UK gardening help and assistance


Preparing a seed bed

If you are going to be a serious gardener, you'll probably need a seed bed where you can sow the seeds and bring on the seedlings for later transferring to the final position of the plants (alternatively, sowing in trays will do just as well for many plants). The main reasons for having a seed bed are:

  • Some young seedlings need less space than the mature plant, so less of the garden need be committed to a crop until it is really necessary.
  • A crop may be started off in the seed bed while its final position has another crop waiting to be harvested.

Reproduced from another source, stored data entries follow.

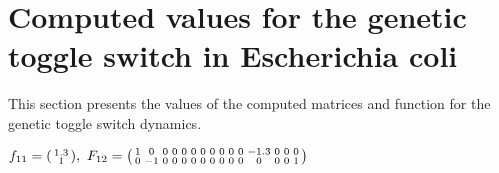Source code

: \documentclass[fleqn]{article}
\begin{document}

\clearpage
\section{Computed values for the genetic toggle switch in Escherichia coli}
\label{App:Genetic_toggle_switch_values}
This section presents the values of the computed matrices and function for the genetic toggle switch dynamics.

\bigskip

$
f_{11} = \spmqty{ 1.3 \\ 1 },~
F_{12} = \spmqty{ 1 & 0 & 0 & 0 & 0 & 0 & 0 & 0 & 0 & 0 & 0 & -1.3 & 0 & 0 & 0 \\ 0 & -1 & 0 & 0 & 0 & 0 & 0 & 0 & 0 & 0 & 0 & 0 & 0 & 0 & 1 }
$

\bigskip
\end{document}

It must be noted that not all plant seeds are suitable for starting off in a seed bed; a large number of plants cannot be successfully transplanted so these seeds need to be planted in their final location.

Position for a seed bed

A seed bed may be thought of, incorrectly, as a rather unimportant part of the garden which can be tucked away in some corner. It must be remembered that seed germination and early growth of any plant has an important influence on the final quality of the plant - if the seed bed is shaded by hedges or buildings, the seedlings may grow weak and spindly. Similarly drainage of the bed is important, seeds generally don't do well if they become waterlogged (nor if they dry out).

Ideally the seed bed should:

  • Be in a open, but sheltered, position with good drainage.
  • Be free of perennial weeds as weeding between the small seedlings can be difficult and time consuming.
  • If the garden is a haven for the local pets, it is worthwhile putting wire netting around the bed.
  • Do not use a bed which was used to grow potatoes in the previous year, any sprouting potatoes left from the crop will be a problem around the young seedlings.

Preparing the seed bed

The requirement for a seed bed is basically the same as for any vegetable bed, except that the soil need be only forked to a relatively shallow depth. If it is a new bed (i.e. never previously used to grow plants), the bed will need to be dug and prepared as with any new bed - see this other page.

If plants have previously been grown on the bed, the preparation required is much less as the soil will have been broken up and most stones removed.

The biggest challenge to any gardener is to decide when the soil is suitable for working - not too dry and not too wet. This depends to some extent on the type of soil, a clay soil can turn from a sticky mass to hard as rock very quickly. Choosing the right time is one of the hardest choices, especially for new gardeners - it is largely a matter of experience with the particular soil type in the garden.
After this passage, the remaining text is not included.